Lighting the Campus of the Future

For some universities, the charrette leads to conversations about future technology. While many of these concepts are in their early stage of development, they provide a glimpse into the campus of the future

campus lighting

WALK THIS WAY. Options for exterior lighting on campus include bollards that function as light fixtures at and after dark. While they are commonly used to keep traffic away from people, parks, lawns, and buildings, bollards with lights can become a featured addition to illuminate and accent landscaping, walkways, buildings and parking areas, as well as provide wayfinding and improve security by increasing visibility.

• Tracking Technology.
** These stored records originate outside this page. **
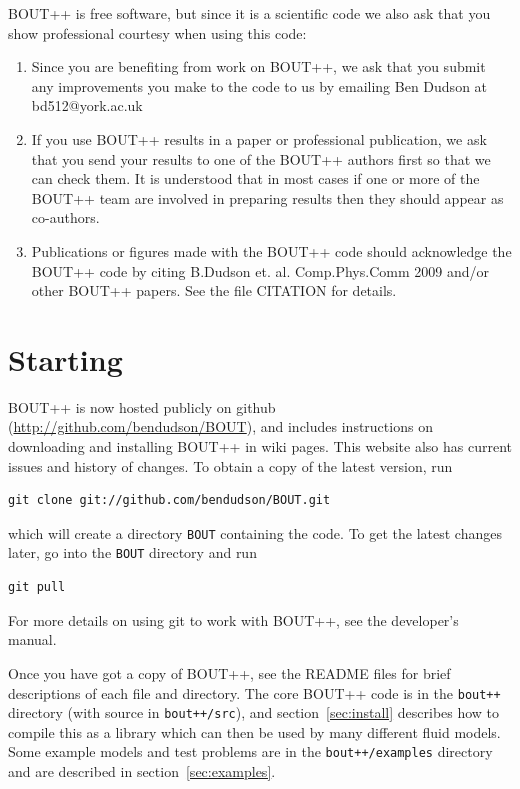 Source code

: \documentclass[12pt]{article}
\begin{document}
BOUT++ is free software, but since it is a
scientific code we also ask that you show professional courtesy
when using this code:

\begin{enumerate}
\item Since you are benefiting from work on BOUT++, we ask that you
  submit any improvements you make to the code to us by emailing 
  Ben Dudson at bd512@york.ac.uk
\item If you use BOUT++ results in a paper or professional publication,
  we ask that you send your results to one of the BOUT++ authors
  first so that we can check them. It is understood that in most cases
  if one or more of the BOUT++ team are involved in preparing results
  then they should appear as co-authors.
\item Publications or figures made with the BOUT++ code should acknowledge the
  BOUT++ code by citing B.Dudson et. al. Comp.Phys.Comm 2009 \cite{Dudson2009}
  and/or other BOUT++ papers. See the file CITATION for details.
\end{enumerate}

\section{Starting}

BOUT++ is now hosted publicly on github (\url{http://github.com/bendudson/BOUT}), and includes
instructions on downloading and installing BOUT++ in wiki pages. This website also has current issues
and history of changes. To obtain a copy of the latest version, run 
\begin{verbatim}
git clone git://github.com/bendudson/BOUT.git
\end{verbatim}
which will create a directory \texttt{BOUT} containing the code. To get the latest changes later,
go into the  \texttt{BOUT} directory and run
\begin{verbatim}
git pull
\end{verbatim}
For more details on using git to work with BOUT++, see the developer's manual.

Once you have got a copy of BOUT++, see the README files for brief descriptions of 
each file and directory. The core BOUT++ code is in the
\texttt{bout++} directory (with source in \texttt{bout++/src}), and
section~\ref{sec:install} describes how to compile this as a library which
can then be used by many different fluid models. Some example models and test
problems are in the \texttt{bout++/examples} directory and are described in
section~\ref{sec:examples}.
\end{document}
Global positioning technology, to date used mostly in interior environments, allows universities to track people’s movements across a campus. “Imagine a student walking from the library to her dorm at 2 a.m.,” says Heutel. “This tracking technology, which could be embedded in light fixtures, would allow campus security to chart her movements. This same technology could be applied to track campus assets like golf carts or vehicles carrying materials or people. In the future, this notion of using light fixtures for data collection and security could have serious implications on how we approach lighting design, including the positioning of fixtures.”

• Interactivity. Students and staff move between buildings at all hours. Interactive, responsive lighting could go beyond motion sensor-activated lighting and illuminate entire paths as sensors recognize movement. If an individual is looking for a destination on campus, an interactive app could allow him to identify the building on a map and responsive lighting could light up the pathway leading to that building.

• Health and Wellness. Data and lighting controls can positively impact the health and well-being of students. The color of white light, for example, can be manipulated to impact circadian rhythms. In the classroom of the future, a professor will be able to push a button and enhance a student’s ability to learn by changing the color temperature, perhaps by making the classroom brighter to prevent students from nodding off after lunch. It’s even possible that universities would look to lighting professionals and researchers to find out how light could be prescribed to affect the students’ daily biorhythms.

• Revenue Generation. Geofencing, the use of GPS or RFID technology to create virtual geographic boundaries, is a relatively new concept
on campuses. Geofencing requires participants to opt in to push notifications and location-based tracking through a mobile app. If potential customers are driving by a Target store, for example, they could trigger app notifications about relevant sales based on their past buying patterns. Students and staff walking past a campus bookstore or coffee shop could be detected by geolocation markers embedded in light fixtures and relevant discounts or upcoming events could be shared with them. Retailers value this data, which could create a new revenue stream for the university. This same technology could help attract students to academic and social events.

One caveat about equipping light fixtures with tracking technology is that this can produce overwhelming amounts of data that needs to be analyzed to make it useful. But this presents an enormous opportunity for universities to take ownership of the data to benefit the student experience.

“Lighting can transform the campus experience,” says Heutel. “These new technologies and the data that they produce, when coupled with contemporary security, wayfinding, and branding strategies, give us a window into the campus of the future—one with endless opportunities for lighting to positively shape the environments where we learn, live and grow.”